Le coureur de Decathlon AG2R La Mondiale, lui, n’était pas contre un arrêt définitif de l’étape. “Tout le monde était congelé. Tous les directeurs sportifs me disaient que ça ne servait à rien de continuer, qu’il fallait qu’on arrête”. Un avis contraire à celui, entre autres, de son compatriote Sylvain Moniquet, lequel était présent dans l’échappée du jour et toujours à l’avant au moment de la neutralisation. “J’imagine bien le stress des organisateurs. Il ne fallait pas arrêter totalement la course. La neutralisation dans la descente, c’était bien. Je ne pense pas que les coureurs puissent se plaindre que ça soit reparti, juge le coureur de Cofidis. “Je n’ai pas imaginé que ce soit totalement arrêté, on voyait le ciel bleu au loin”.

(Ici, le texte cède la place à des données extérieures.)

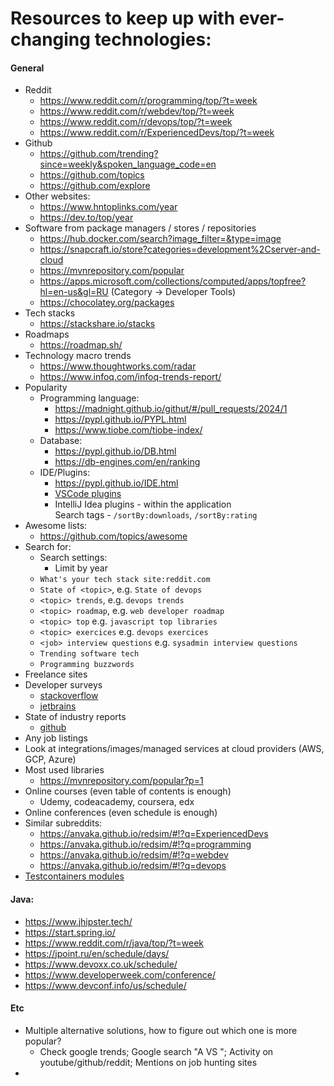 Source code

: # Resources to keep up with ever-changing technologies:

#### General
* Reddit
    * https://www.reddit.com/r/programming/top/?t=week
    * https://www.reddit.com/r/webdev/top/?t=week
    * https://www.reddit.com/r/devops/top/?t=week
    * https://www.reddit.com/r/ExperiencedDevs/top/?t=week
* Github
    * https://github.com/trending?since=weekly&spoken_language_code=en
    * https://github.com/topics
    * https://github.com/explore
* Other websites:
    * https://www.hntoplinks.com/year
    * https://dev.to/top/year
* Software from package managers / stores / repositories
    * https://hub.docker.com/search?image_filter=&type=image
    * https://snapcraft.io/store?categories=development%2Cserver-and-cloud
    * https://mvnrepository.com/popular
    * https://apps.microsoft.com/collections/computed/apps/topfree?hl=en-us&gl=RU (Category -> Developer Tools)
    * https://chocolatey.org/packages
* Tech stacks
    * https://stackshare.io/stacks
* Roadmaps
    * https://roadmap.sh/
* Technology macro trends
    * https://www.thoughtworks.com/radar
    * https://www.infoq.com/infoq-trends-report/
* Popularity
    * Programming language:
        * https://madnight.github.io/githut/#/pull_requests/2024/1
        * https://pypl.github.io/PYPL.html
        * https://www.tiobe.com/tiobe-index/
    * Database:
        * https://pypl.github.io/DB.html
        * https://db-engines.com/en/ranking
    * IDE/Plugins:
        * https://pypl.github.io/IDE.html
        * [VSCode plugins](https://marketplace.visualstudio.com/search?target=VSCode&category=All%20categories&sortBy=Installs)
        * IntelliJ Idea plugins - within the application \
          Search tags - `/sortBy:downloads`, `/sortBy:rating`
* Awesome lists:
    * https://github.com/topics/awesome
* Search for: 
    * Search settings:
        * Limit by year
    * `What's your tech stack site:reddit.com`
    * `State of <topic>`, e.g. `State of devops`
    * `<topic> trends`, e.g. `devops trends`
    * `<topic> roadmap`, e.g. `web developer roadmap`
    * `<topic> top` e.g. `javascript top libraries`
    * `<topic> exercices` e.g. `devops exercices`
    * `<job> interview questions` e.g. `sysadmin interview questions`
    * `Trending software tech`
    * `Programming buzzwords`
* Freelance sites
* Developer surveys
    * [stackoverflow](https://survey.stackoverflow.co/2023/)
    * [jetbrains](https://www.jetbrains.com/lp/devecosystem-2023/)
* State of industry reports
    * [github](https://github.blog/2023-11-08-the-state-of-open-source-and-ai/)
* Any job listings
* Look at integrations/images/managed services at cloud providers (AWS, GCP, Azure)
* Most used libraries
    * https://mvnrepository.com/popular?p=1
* Online courses (even table of contents is enough)
    * Udemy, codeacademy, coursera, edx
* Online conferences (even schedule is enough)
* Similar subreddits:
    * https://anvaka.github.io/redsim/#!?q=ExperiencedDevs
    * https://anvaka.github.io/redsim/#!?q=programming
    * https://anvaka.github.io/redsim/#!?q=webdev
    * https://anvaka.github.io/redsim/#!?q=devops
* [Testcontainers modules](https://testcontainers.com/modules/)
    
#### Java:
* https://www.jhipster.tech/
* https://start.spring.io/
* https://www.reddit.com/r/java/top/?t=week
* https://jpoint.ru/en/schedule/days/
* https://www.devoxx.co.uk/schedule/
* https://www.developerweek.com/conference/
* https://www.devconf.info/us/schedule/

#### Etc
* Multiple alternative solutions, how to figure out which one is more popular?
    * Check google trends; Google search "A VS "; Activity on youtube/github/reddit; Mentions on job hunting sites
*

« ON MÉRITE MIEUX, ON EST DES ÊTRES HUMAINS »
Magnus Sheffield est plus sévère. L'Américain se dit “dépité” d’avoir assisté à un tel chaos. “Je pense que ça souligne malheureusement les nombreux problèmes que nous avons dans le cyclisme actuellement. Évidemment, c'est un sport très complexe car ce n'est pas dans un stade et on est dépendant de la météo. Mais je suis vraiment déçu de l’organisation et de l’UCI. Et le manque de… (il hésite, NDLR) Oui, d'autorité qu'ils ont”. Le coureur d’INEOS Grenadiers ne s’est pas senti totalement considéré, en quelque sorte. “Je pense que c'était la bonne décision de neutraliser à ce moment-là. Mais après ça, il faut que les règles soient plus claires. Et la communication, qu’en dire ? On était dans une zone grise. On nous a dit que ça continuait, puis ça s’est arrêté et ça a créé beaucoup de confusion. On voit une moto au fossé, puis un accident de voiture… Et on ne sait pas vraiment ce qu’il en est. C’est décevant, pour le dire gentiment”.

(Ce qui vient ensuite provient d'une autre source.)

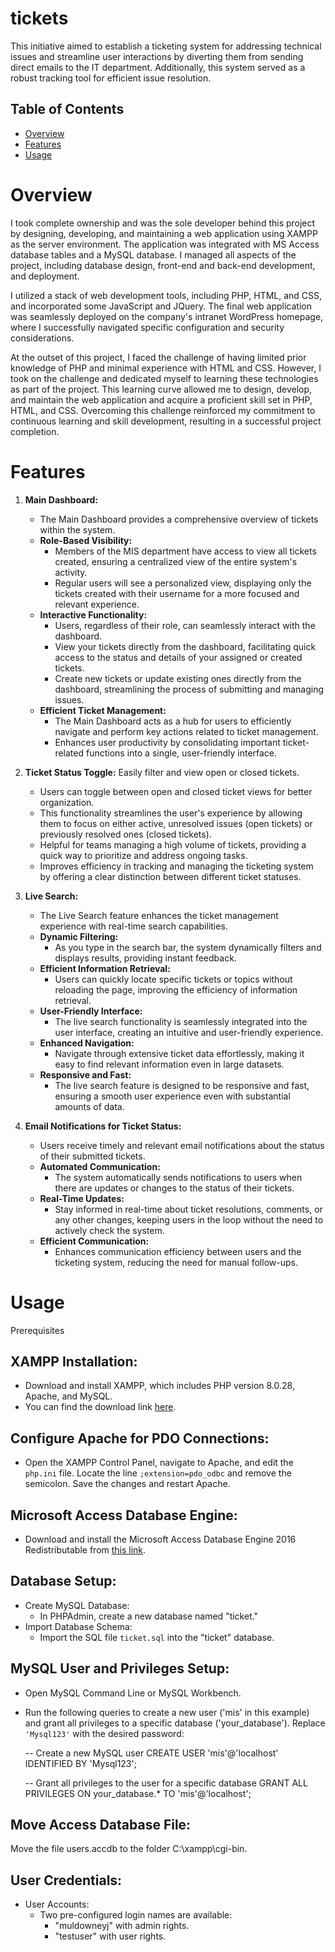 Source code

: # tickets
This initiative aimed to establish a ticketing system for addressing technical issues and streamline user interactions by diverting them from sending direct emails to the IT department. 
Additionally, this system served as a robust tracking tool for efficient issue resolution.

## Table of Contents
- [Overview](#overview)
- [Features](#features)
- [Usage](#usage)



# Overview

I took complete ownership and was the sole developer behind this project by designing, developing, and maintaining a web application using XAMPP as the server environment. The application was integrated with MS Access database tables and a MySQL database. I managed all aspects of the project, including database design, front-end and back-end development, and deployment.

I utilized a stack of web development tools, including PHP, HTML, and CSS, and incorporated some JavaScript and JQuery. The final web application was seamlessly deployed on the company's intranet WordPress homepage, where I successfully navigated specific configuration and security considerations.

At the outset of this project, I faced the challenge of having limited prior knowledge of PHP and minimal experience with HTML and CSS. However, I took on the challenge and dedicated myself to learning these technologies as part of the project. This learning curve allowed me to design, develop, and maintain the web application and acquire a proficient skill set in PHP, HTML, and CSS. Overcoming this challenge reinforced my commitment to continuous learning and skill development, resulting in a successful project completion.


# Features

1. **Main Dashboard:**
   - The Main Dashboard provides a comprehensive overview of tickets within the system.
   - **Role-Based Visibility:**
     - Members of the MIS department have access to view all tickets created, ensuring a centralized view of the entire system's activity.
     - Regular users will see a personalized view, displaying only the tickets created with their username for a more focused and relevant experience.
   - **Interactive Functionality:**
     - Users, regardless of their role, can seamlessly interact with the dashboard.
     - View your tickets directly from the dashboard, facilitating quick access to the status and details of your assigned or created tickets.
     - Create new tickets or update existing ones directly from the dashboard, streamlining the process of submitting and managing issues.
   - **Efficient Ticket Management:**
     - The Main Dashboard acts as a hub for users to efficiently navigate and perform key actions related to ticket management.
     - Enhances user productivity by consolidating important ticket-related functions into a single, user-friendly interface.

2. **Ticket Status Toggle:** Easily filter and view open or closed tickets.
   - Users can toggle between open and closed ticket views for better organization.
   - This functionality streamlines the user's experience by allowing them to focus on either active, unresolved issues (open tickets) or previously resolved ones (closed tickets).
   - Helpful for teams managing a high volume of tickets, providing a quick way to prioritize and address ongoing tasks.
   - Improves efficiency in tracking and managing the ticketing system by offering a clear distinction between different ticket statuses.


3. **Live Search:**
   - The Live Search feature enhances the ticket management experience with real-time search capabilities.
   - **Dynamic Filtering:**
     - As you type in the search bar, the system dynamically filters and displays results, providing instant feedback.
   - **Efficient Information Retrieval:**
     - Users can quickly locate specific tickets or topics without reloading the page, improving the efficiency of information retrieval.
   - **User-Friendly Interface:**
     - The live search functionality is seamlessly integrated into the user interface, creating an intuitive and user-friendly experience.
   - **Enhanced Navigation:**
     - Navigate through extensive ticket data effortlessly, making it easy to find relevant information even in large datasets.
   - **Responsive and Fast:**
     - The live search feature is designed to be responsive and fast, ensuring a smooth user experience even with substantial amounts of data.

4. **Email Notifications for Ticket Status:**
   - Users receive timely and relevant email notifications about the status of their submitted tickets.
   - **Automated Communication:**
     - The system automatically sends notifications to users when there are updates or changes to the status of their tickets.
   - **Real-Time Updates:**
     - Stay informed in real-time about ticket resolutions, comments, or any other changes, keeping users in the loop without the need to actively check the system.
   - **Efficient Communication:**
     - Enhances communication efficiency between users and the ticketing system, reducing the need for manual follow-ups.


# Usage

Prerequisites

## XAMPP Installation:
- Download and install XAMPP, which includes PHP version 8.0.28, Apache, and MySQL.
- You can find the download link [here](https://www.apachefriends.org/download.html).

## Configure Apache for PDO Connections:
- Open the XAMPP Control Panel, navigate to Apache, and edit the `php.ini` file. Locate the line `;extension=pdo_odbc` and remove the semicolon. Save the changes and restart Apache.

## Microsoft Access Database Engine:
- Download and install the Microsoft Access Database Engine 2016 Redistributable from [this link](https://www.microsoft.com/en-us/download/details.aspx?id=54920).

## Database Setup:
- Create MySQL Database:
  - In PHPAdmin, create a new database named "ticket."
- Import Database Schema:
  - Import the SQL file `ticket.sql` into the "ticket" database.

## MySQL User and Privileges Setup:
- Open MySQL Command Line or MySQL Workbench.
- Run the following queries to create a new user ('mis' in this example) and grant all privileges to a specific database ('your_database'). Replace `'Mysql123'` with the desired password:

  
  -- Create a new MySQL user
  CREATE USER 'mis'@'localhost' IDENTIFIED BY 'Mysql123';

  -- Grant all privileges to the user for a specific database
  GRANT ALL PRIVILEGES ON your_database.* TO 'mis'@'localhost';

## Move Access Database File:
Move the file users.accdb to the folder C:\xampp\cgi-bin.

## User Credentials:
- User Accounts:
  - Two pre-configured login names are available:
      - "muldowneyj" with admin rights.
      - "testuser" with user rights.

Vainqueur de l’étape, Joao Almeida rejoint plutôt l’avis de Sylvain Moniquet. “Je ne suis pas celui qui supporte le mieux le froid mais j’ai serré les dents. Le pire était derrière nous quand on a relancé la course, il n’y avait pas de problème de sécurité et donc aucune raison d’arrêter complètement”, synthétise le Portugais d’UAE Team Emirates XRG. Au-delà de cette situation du jour, beaucoup avaient en tête les événements récents du début de saison, comme Magnus Sheffield. “Il y a des précédents alors forcément, ici tout est vite devenu très politique”. Mais une fois encore, le peloton n’est pas nécessairement parvenu, à chaud, dans la précipitation et le désordre, à s’accorder. “On aurait dû communiquer davantage. Il faudra faire mieux la prochaine fois”, pose Jonas Vingegaard. “Le problème, c’est que c’est reparti alors que le peloton était encore en trois morceaux. Des gars comme Ben (O’Connor) ou (Aleksandr) Vlasov se sont fait avoir et ça, ça ne va pas du tout. Ça fausse la course”, râle Oliver Naesen. Et à Magnus Sheffield de conclure. “Là, ce n’était pas clair, et pas juste. Bon, il se trouve que la vie est injuste mais on parlait ici de sécurité… On mérite mieux, on est des êtres humains. Tout cela dépasse le cadre du sport”. La suite au prochain épisode.